Your task: In the entries that follow, find the line containing "Albert Einstein. It"; from there, copy every line exactly through the line containing "with $r_*^3 = r^3-8m^3$, and".

Data excerpts Block Start

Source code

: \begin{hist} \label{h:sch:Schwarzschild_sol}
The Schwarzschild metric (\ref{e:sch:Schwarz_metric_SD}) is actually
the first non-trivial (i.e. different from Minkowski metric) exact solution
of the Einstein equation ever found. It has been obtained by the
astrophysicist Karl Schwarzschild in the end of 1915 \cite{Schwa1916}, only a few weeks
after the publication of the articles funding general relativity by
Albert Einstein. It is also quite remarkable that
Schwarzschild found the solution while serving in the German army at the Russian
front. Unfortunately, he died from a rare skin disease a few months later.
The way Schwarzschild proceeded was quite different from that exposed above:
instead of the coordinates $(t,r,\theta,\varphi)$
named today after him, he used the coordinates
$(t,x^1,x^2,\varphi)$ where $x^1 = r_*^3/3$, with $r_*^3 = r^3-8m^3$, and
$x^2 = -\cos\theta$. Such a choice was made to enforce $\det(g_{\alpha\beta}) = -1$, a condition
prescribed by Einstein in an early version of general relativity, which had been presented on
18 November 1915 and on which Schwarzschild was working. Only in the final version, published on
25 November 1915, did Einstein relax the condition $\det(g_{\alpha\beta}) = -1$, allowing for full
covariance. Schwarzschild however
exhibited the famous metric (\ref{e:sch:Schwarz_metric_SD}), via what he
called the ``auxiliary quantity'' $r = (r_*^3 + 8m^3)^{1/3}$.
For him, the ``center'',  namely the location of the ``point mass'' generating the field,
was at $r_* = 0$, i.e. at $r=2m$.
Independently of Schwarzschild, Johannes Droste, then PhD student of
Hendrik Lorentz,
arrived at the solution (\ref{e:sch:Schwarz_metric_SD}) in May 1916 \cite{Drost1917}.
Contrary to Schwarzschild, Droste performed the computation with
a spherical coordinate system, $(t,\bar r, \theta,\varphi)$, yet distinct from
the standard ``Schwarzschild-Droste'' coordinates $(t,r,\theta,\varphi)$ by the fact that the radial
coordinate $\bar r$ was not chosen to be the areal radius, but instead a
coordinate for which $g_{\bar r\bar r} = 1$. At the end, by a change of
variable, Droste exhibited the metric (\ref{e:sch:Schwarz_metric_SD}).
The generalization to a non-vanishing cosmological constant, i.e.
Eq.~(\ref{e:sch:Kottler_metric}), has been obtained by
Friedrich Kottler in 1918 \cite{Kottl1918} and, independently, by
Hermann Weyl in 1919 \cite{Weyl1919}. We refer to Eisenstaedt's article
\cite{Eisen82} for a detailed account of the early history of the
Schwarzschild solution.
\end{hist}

Data excerpts Block End

Response for this exercise:
Albert Einstein. It is also quite remarkable that
Schwarzschild found the solution while serving in the German army at the Russian
front. Unfortunately, he died from a rare skin disease a few months later.
The way Schwarzschild proceeded was quite different from that exposed above:
instead of the coordinates $(t,r,\theta,\varphi)$
named today after him, he used the coordinates
$(t,x^1,x^2,\varphi)$ where $x^1 = r_*^3/3$, with $r_*^3 = r^3-8m^3$, and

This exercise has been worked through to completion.